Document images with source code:

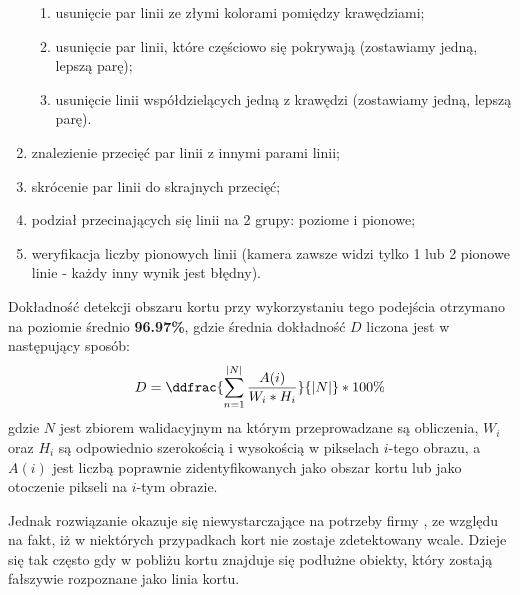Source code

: \begin{enumerate}
\begin{enumerate}
          \item usunięcie par linii ze złymi kolorami pomiędzy krawędziami;
          \item usunięcie par linii, które częściowo się pokrywają (zostawiamy jedną, lepszą parę);
          \item usunięcie linii współdzielących jedną z krawędzi (zostawiamy jedną, lepszą parę).
        \end{enumerate}
  \item znalezienie przecięć par linii z innymi parami linii;
  \item skrócenie par linii do skrajnych przecięć;
  \item podział przecinających się linii na 2 grupy: poziome i pionowe;
  \item weryfikacja liczby pionowych linii (kamera zawsze widzi tylko 1 lub 2 pionowe linie - każdy inny wynik jest błędny).
\end{enumerate}

Dokładność detekcji obszaru kortu przy wykorzystaniu tego podejścia otrzymano na poziomie średnio \textbf{96.97\%}, gdzie średnia dokładność $D$ liczona jest w następujący sposób:
\vspace{-3pt} 
\[
\vspace{-3pt}
D = \ddfrac{\sum_{n = 1}^{|N|} \frac{A(i)}{W_{i} * H_{i}}}{|N|} * 100\%
\vspace{-3pt}
\]
gdzie $N$ jest zbiorem walidacyjnym na którym przeprowadzane są obliczenia, $W_{i}$ oraz $H_{i}$ są odpowiednio szerokością i wysokością w pikselach $i$-tego obrazu, a $A(i)$ jest liczbą poprawnie zidentyfikowanych jako obszar kortu lub jako otoczenie pikseli na $i$-tym obrazie.

Jednak rozwiązanie okazuje się niewystarczające na potrzeby firmy \blue{}, ze względu na fakt, iż w niektórych przypadkach kort nie zostaje zdetektowany wcale. Dzieje się tak często gdy w pobliżu kortu znajduje się podłużne obiekty, który zostają fałszywie rozpoznane jako linia kortu.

HOW TO COMPLETE THIS TASK
Send back every record exactly as it stands, except the pictures.

SOLUTION TO THE EXERCISE
Source code

: \begin{enumerate}
\begin{enumerate}
          \item usunięcie par linii ze złymi kolorami pomiędzy krawędziami;
          \item usunięcie par linii, które częściowo się pokrywają (zostawiamy jedną, lepszą parę);
          \item usunięcie linii współdzielących jedną z krawędzi (zostawiamy jedną, lepszą parę).
        \end{enumerate}
  \item znalezienie przecięć par linii z innymi parami linii;
  \item skrócenie par linii do skrajnych przecięć;
  \item podział przecinających się linii na 2 grupy: poziome i pionowe;
  \item weryfikacja liczby pionowych linii (kamera zawsze widzi tylko 1 lub 2 pionowe linie - każdy inny wynik jest błędny).
\end{enumerate}

Dokładność detekcji obszaru kortu przy wykorzystaniu tego podejścia otrzymano na poziomie średnio \textbf{96.97\%}, gdzie średnia dokładność $D$ liczona jest w następujący sposób:
\vspace{-3pt} 
\[
\vspace{-3pt}
D = \ddfrac{\sum_{n = 1}^{|N|} \frac{A(i)}{W_{i} * H_{i}}}{|N|} * 100\%
\vspace{-3pt}
\]
gdzie $N$ jest zbiorem walidacyjnym na którym przeprowadzane są obliczenia, $W_{i}$ oraz $H_{i}$ są odpowiednio szerokością i wysokością w pikselach $i$-tego obrazu, a $A(i)$ jest liczbą poprawnie zidentyfikowanych jako obszar kortu lub jako otoczenie pikseli na $i$-tym obrazie.

Jednak rozwiązanie okazuje się niewystarczające na potrzeby firmy \blue{}, ze względu na fakt, iż w niektórych przypadkach kort nie zostaje zdetektowany wcale. Dzieje się tak często gdy w pobliżu kortu znajduje się podłużne obiekty, który zostają fałszywie rozpoznane jako linia kortu.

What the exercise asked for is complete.